Our volunteers did attend in-person meetings with some candidates (our thanks to the candidates as well). We also offered dialog over the phone and by email. We made a real effort to show the candidates other solutions when they weren’t sure about the amendment idea. In many cases we showed them the American Anti-Corruption Act (AACA) and the Government By The People Act (GBTP). And finally we offered, upon request, the roughly 17,000 signed petitions in paper or PDF form. Or if they wished, we showed them petition signers from only their relevant district.
Every candidate was shown What’s Wrong with Money in Politics, three examples of amendment bills now in Congress, the list of states requesting an amendment proposal from Congress and the formal Ask document. Beyond that, the background information varied according to what feedback the candidate provided to us. Here’s an example of our Pitch.
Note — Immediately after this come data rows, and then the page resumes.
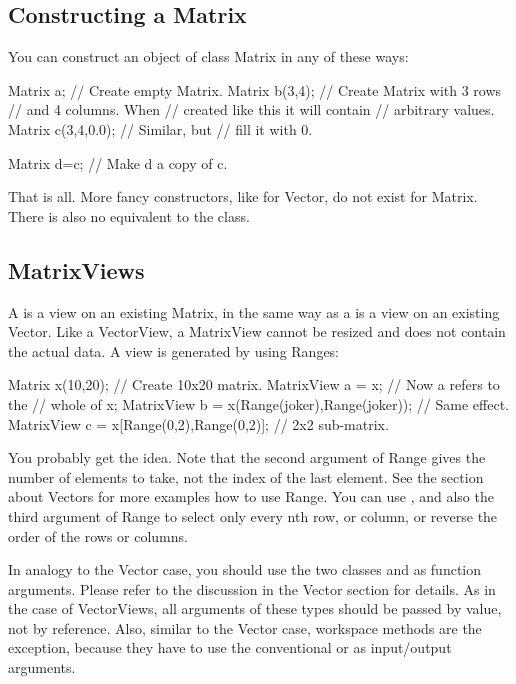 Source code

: \subsection{Constructing a Matrix}
You can construct an object of class Matrix in any of these ways:

\begin{code}
Matrix a;          // Create empty Matrix.
Matrix b(3,4);     // Create Matrix with 3 rows
                   // and 4 columns. When
                   // created like this it will contain
                   // arbitrary values.
Matrix c(3,4,0.0); // Similar, but
                   // fill it with 0.

Matrix d=c;        // Make d a copy of c.
\end{code}

That is all. More fancy constructors, like for Vector, do not exist
for Matrix. There is also no equivalent to the 
class.

\subsection{MatrixViews}

A  is a view on an existing Matrix, in the same way
as a  is a view on an existing Vector. Like a
VectorView, a MatrixView cannot be resized and does not contain the
actual data. A view is generated by using Ranges:

\begin{code}
Matrix x(10,20);                  // Create 10x20 matrix.
MatrixView a = x;                 // Now a refers to the
                                  // whole of x;
MatrixView b = x(Range(joker),Range(joker));
                                  // Same effect.
MatrixView c = x[Range(0,2),Range(0,2)];
                                  // 2x2 sub-matrix.
\end{code}

You probably get the idea. Note that the second argument of Range gives
the number of elements to take, not the index of the last element. See
the section about Vectors for more examples how to use Range. You can
use , and also the third argument of Range to select only
every nth row, or column, or reverse the order of the rows or columns.

In analogy to the Vector case, you should use the two classes
 and  as function arguments.
Please refer to the discussion in the Vector section for details. As
in the case of VectorViews, all arguments of these types should be
passed by value, not by reference. Also, similar to the Vector case,
workspace methods are the exception, because they have to use the
conventional  or  as input/output
arguments.

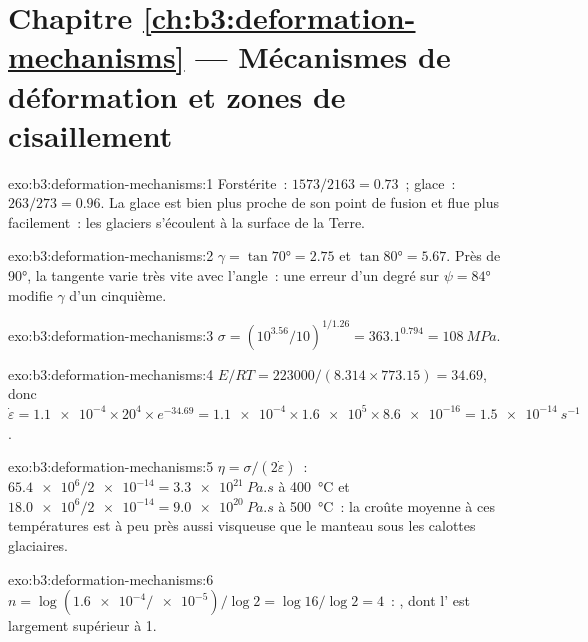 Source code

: \section*{Chapitre \ref{ch:b3:deformation-mechanisms} --- Mécanismes de déformation et zones de cisaillement}

\begin{solution}{exo:b3:deformation-mechanisms:1}
Forstérite~: $1573/2163 = 0.73$~; glace~: $263/273 = 0.96$. La glace est bien plus proche
de son point de fusion et flue plus facilement~: les glaciers
s'écoulent à la surface de la Terre.
\end{solution}

\begin{solution}{exo:b3:deformation-mechanisms:2}
$\gamma = \tan\ang{70} = 2.75$ et $\tan\ang{80} = 5.67$. Près de \ang{90}, la
tangente varie très vite avec l'angle~: une erreur d'un degré sur $\psi =
\ang{84}$ modifie $\gamma$ d'un cinquième.
\end{solution}

\begin{solution}{exo:b3:deformation-mechanisms:3}
$\sigma = (10^{3.56}/10)^{1/1.26} = 363.1^{0.794} = \qty{108}{MPa}$.
\end{solution}

\begin{solution}{exo:b3:deformation-mechanisms:4}
$E/RT = 223000/(8.314\times773.15) = 34.69$, donc $\dot\varepsilon =
\num{1.1e-4}\times20^4\times e^{-34.69} = \num{1.1e-4}\times\num{1.6e5}\times
\num{8.6e-16} = \qty{1.5e-14}{s^{-1}}$.
\end{solution}

\begin{solution}{exo:b3:deformation-mechanisms:5}
$\eta = \sigma/(2\dot\varepsilon)$~: $\num{65.4e6}/\num{2e-14} =
\qty{3.3e21}{Pa.s}$ à \qty{400}{\celsius} et $\num{18.0e6}/\num{2e-14} =
\qty{9.0e20}{Pa.s}$ à \qty{500}{\celsius}~: la croûte moyenne à ces
températures est à peu près aussi visqueuse que le manteau sous les calottes glaciaires.
\end{solution}

\begin{solution}{exo:b3:deformation-mechanisms:6}
$n = \log(\num{1.6e-4}/\num{e-5})/\log2 = \log16/\log2 = 4$~: ,
dont l' est largement supérieur à 1.
\end{solution}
What’s Wrong with Money in Politics is a list of effects that spring reliably from the moneyed approach to political campaigning and the effects of money aggregators like unions and lobbyists. Note that the effects of money are counter-productive for both sides of the political spectrum.
Outside Spending, Outsized Influence (PDF) shows a who’s who of outside interests trying to manipulate New Jersey congressional races. It’s immaterial which side they each represent, because in any election the most influential side can change, depending on which interest groups decide to meddle and for what objectives. Nor is the problem limited to national politics. Indeed, it may prove more significant at the state level, where local money is insufficient to turn back big outside moneyed interests who descend on state legislative races. First we saw an outside group sue the state for having campaign finance laws. Super PAC sues N.J. over contribution limits. Then we all watched the money flow in from outside. As the legal suit demonstrated, New Jersey as a state is forbidden by federal courts from truly regulating its own elections.
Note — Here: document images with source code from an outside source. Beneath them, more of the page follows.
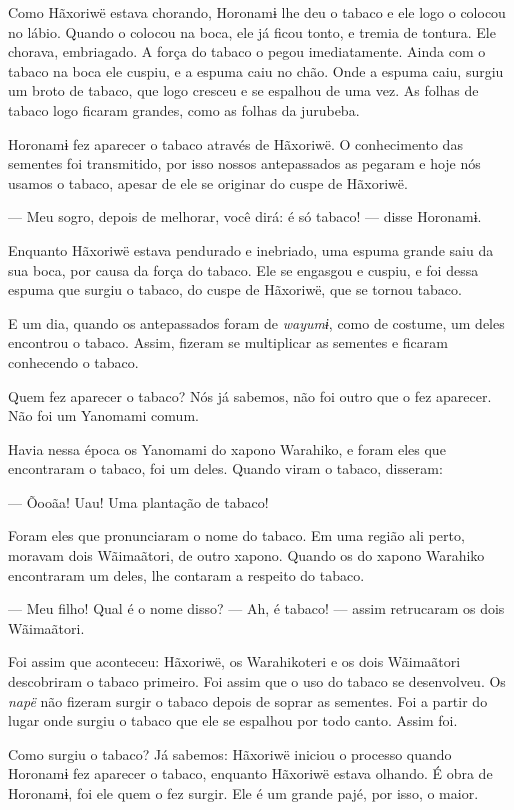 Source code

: Como Hãxoriwë estava chorando, Horonamɨ lhe deu o tabaco e ele
logo o colocou no lábio. Quando o colocou na boca, ele já ficou tonto, e
tremia de tontura. Ele chorava, embriagado. A força do tabaco o pegou
imediatamente. Ainda com o tabaco na boca ele cuspiu, e a espuma caiu no
chão. Onde a espuma caiu, surgiu um broto de tabaco, que logo cresceu e
se espalhou de uma vez. As folhas de tabaco logo ficaram grandes, como as folhas da jurubeba. 

Horonamɨ fez aparecer o tabaco através de Hãxoriwë. O conhecimento das sementes foi transmitido, por isso nossos antepassados as pegaram e hoje nós usamos o tabaco, apesar de ele se originar do cuspe de Hãxoriwë. 

--- Meu sogro, depois de melhorar, você dirá: é só tabaco! --- disse
Horonamɨ. 

Enquanto Hãxoriwë estava pendurado e inebriado, uma espuma grande saiu
da sua boca, por causa da força do tabaco. Ele se engasgou e cuspiu, e
foi dessa espuma que surgiu o tabaco, do cuspe de Hãxoriwë, que se tornou
tabaco. 

E um dia, quando os antepassados foram de \emph{wayumɨ}, como de
costume, um deles encontrou o tabaco. Assim, fizeram se multiplicar as
sementes e ficaram conhecendo o tabaco. 

Quem fez aparecer o tabaco? Nós já sabemos, não foi outro que o fez
aparecer. Não foi um Yanomami comum. 

Havia nessa época os Yanomami do xapono\emph{ }Warahiko, e foram eles
que encontraram o tabaco, foi um deles. Quando viram o tabaco,
disseram: 

--- Õooãa! Uau! Uma plantação de tabaco! 

Foram eles que pronunciaram o nome do tabaco. Em uma região
ali perto, moravam dois Wãimaãtori, de outro xapono. Quando os do
xapono\emph{ }Warahiko encontraram um deles, lhe contaram a respeito do
tabaco. 

--- Meu filho! Qual é o nome disso? 
--- Ah, é tabaco! --- assim retrucaram os dois Wãimaãtori. 

Foi assim que aconteceu: Hãxoriwë, os Warahikoteri e os dois Wãimaãtori
descobriram o tabaco primeiro. Foi assim que o uso do tabaco se
desenvolveu. Os \emph{napë} não fizeram surgir o tabaco depois de soprar
as sementes. Foi a partir do lugar onde surgiu o tabaco que ele se
espalhou por todo canto. Assim foi. 

Como surgiu o tabaco? Já sabemos: Hãxoriwë iniciou o processo quando
Horonamɨ fez aparecer o tabaco, enquanto Hãxoriwë estava olhando. É obra
de Horonamɨ, foi ele quem o fez surgir. Ele é um grande pajé, por isso,
o maior. 

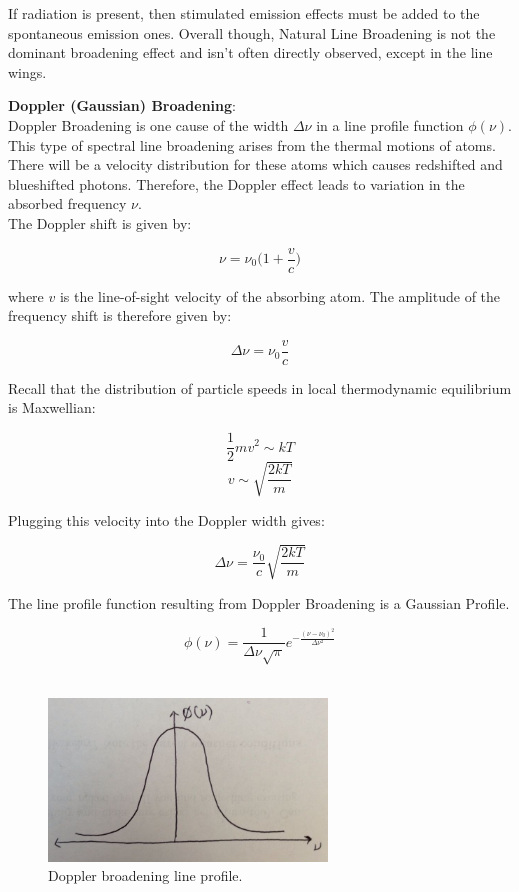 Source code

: \documentclass{article}
\begin{document}
If radiation is present, then stimulated emission effects must be added to the spontaneous emission ones. Overall though, Natural Line Broadening is not the dominant broadening effect and isn't often directly observed, except in the line wings.

\textbf{Doppler (Gaussian) Broadening}:\\

Doppler Broadening is one cause of the width $\Delta\nu$ in a line profile function $\phi(\nu)$. This type of spectral line broadening arises from the thermal motions of atoms. There will be a velocity distribution for these atoms which causes redshifted and blueshifted photons. Therefore, the Doppler effect leads to variation in the absorbed frequency $\nu$. \\

The Doppler shift is given by: 

$$\nu = \nu_{0}\bigg(1+{\frac{v}{c}}\bigg)$$

where $v$ is the line-of-sight velocity of the absorbing atom. The amplitude of the frequency shift is therefore given by: 

$$\Delta \nu = \nu_{0}{\frac{v}{c}}$$

Recall that the distribution of particle speeds in local thermodynamic equilibrium is Maxwellian:

$${\frac{1}{2}}mv^{2} \sim kT $$
$$v \sim \sqrt{{\frac{2kT}{m}}} $$

Plugging this velocity into the Doppler width gives:

$$\Delta \nu = {\frac{\nu_{0}}{c}}\sqrt{{\frac{2kT}{m}}} $$

The line profile function resulting from Doppler Broadening is a Gaussian Profile. 

$$\phi(\nu) = {\frac{1}{\Delta\nu\sqrt{\pi}}}e^{-{\frac{(\nu-\nu_{0})^{2}}{\Delta\nu^{2}}}} $$ \\

\begin{figure}[ht]
    \centering
    \includegraphics[width=0.66\textwidth]{figures/doppler.jpg}
    \caption{Doppler broadening line profile.}
    \label{fig:dopp}
\end{figure}
\end{document}
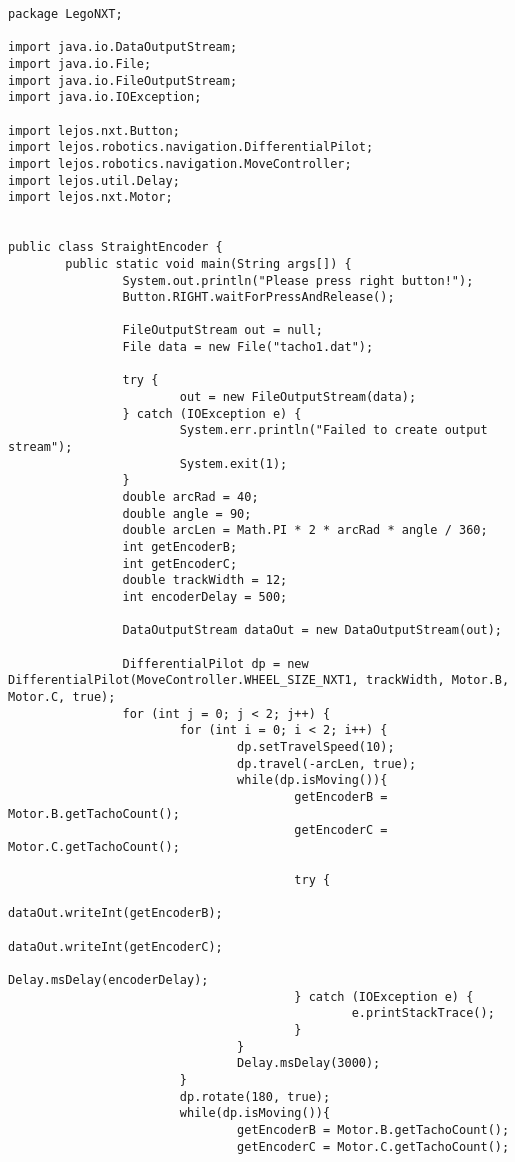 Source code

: \documentclass[a4paper, 12pt]{article}
\begin{document}
\begin{lstlisting}
package LegoNXT;

import java.io.DataOutputStream;
import java.io.File;
import java.io.FileOutputStream;
import java.io.IOException;

import lejos.nxt.Button;
import lejos.robotics.navigation.DifferentialPilot;
import lejos.robotics.navigation.MoveController;
import lejos.util.Delay;
import lejos.nxt.Motor;


public class StraightEncoder {
        public static void main(String args[]) {
                System.out.println("Please press right button!");
                Button.RIGHT.waitForPressAndRelease();

                FileOutputStream out = null;
                File data = new File("tacho1.dat");

                try {
                        out = new FileOutputStream(data);
                } catch (IOException e) {
                        System.err.println("Failed to create output stream");
                        System.exit(1);
                }
                double arcRad = 40;
                double angle = 90;
                double arcLen = Math.PI * 2 * arcRad * angle / 360;
                int getEncoderB;
                int getEncoderC;
                double trackWidth = 12;
                int encoderDelay = 500;

                DataOutputStream dataOut = new DataOutputStream(out);

                DifferentialPilot dp = new DifferentialPilot(MoveController.WHEEL_SIZE_NXT1, trackWidth, Motor.B, Motor.C, true);
                for (int j = 0; j < 2; j++) {
                        for (int i = 0; i < 2; i++) {
                                dp.setTravelSpeed(10);
                                dp.travel(-arcLen, true);
                                while(dp.isMoving()){
                                        getEncoderB = Motor.B.getTachoCount();
                                        getEncoderC = Motor.C.getTachoCount();

                                        try {
                                                dataOut.writeInt(getEncoderB);
                                                dataOut.writeInt(getEncoderC);
                                                Delay.msDelay(encoderDelay);
                                        } catch (IOException e) {
                                                e.printStackTrace();
                                        }
                                }
                                Delay.msDelay(3000);
                        }
                        dp.rotate(180, true);
                        while(dp.isMoving()){
                                getEncoderB = Motor.B.getTachoCount();
                                getEncoderC = Motor.C.getTachoCount();


\end{lstlisting}
\end{document}
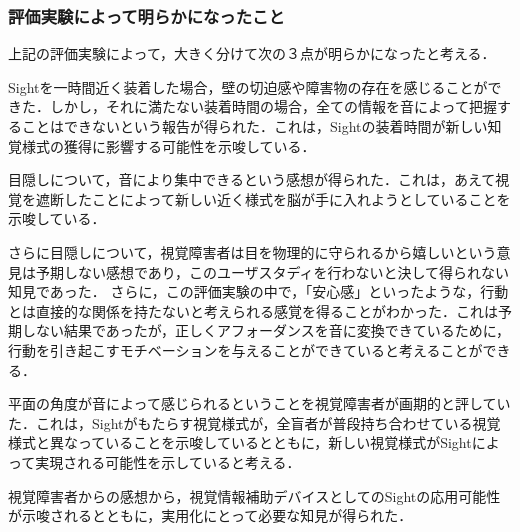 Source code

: \subsubsection{評価実験によって明らかになったこと}
上記の評価実験によって，大きく分けて次の３点が明らかになったと考える．

Sightを一時間近く装着した場合，壁の切迫感や障害物の存在を感じることができた．しかし，それに満たない装着時間の場合，全ての情報を音によって把握することはできないという報告が得られた．これは，Sightの装着時間が新しい知覚様式の獲得に影響する可能性を示唆している．

目隠しについて，音により集中できるという感想が得られた．これは，あえて視覚を遮断したことによって新しい近く様式を脳が手に入れようとしていることを示唆している．

さらに目隠しについて，視覚障害者は目を物理的に守られるから嬉しいという意見は予期しない感想であり，このユーザスタディを行わないと決して得られない知見であった．
さらに，この評価実験の中で，「安心感」といったような，行動とは直接的な関係を持たないと考えられる感覚を得ることがわかった．これは予期しない結果であったが，正しくアフォーダンスを音に変換できているために，行動を引き起こすモチベーションを与えることができていると考えることができる．

平面の角度が音によって感じられるということを視覚障害者が画期的と評していた．これは，Sightがもたらす視覚様式が，全盲者が普段持ち合わせている視覚様式と異なっていることを示唆しているとともに，新しい視覚様式がSightによって実現される可能性を示していると考える．

視覚障害者からの感想から，視覚情報補助デバイスとしてのSightの応用可能性が示唆されるとともに，実用化にとって必要な知見が得られた．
The Supreme Court has codified much of the problem by declaring that the expenditure of money is a form of free speech. We believe that the right to speak one’s true convictions and the privilege of amplifying one’s own views to a level that drowns out all others are two very different things. The court has also codified the idea that legal fictions, organizations and money aggregators can uniformly claim the same rights as that of a natural person and citizen. There is already evidence of foreign nationals using their affiliations to inject money into election campaigns in the USA. There are numerous other pitfalls to the concept. In the Citizens United case, the court also settled into the view that election and lobbying laws can only address explicit quid pro corruption. This is not merely wrong, but absurdly unrealistic. If white collar crime were held to this standard, using a method that didn’t succeed 100% of the time would form a valid defense.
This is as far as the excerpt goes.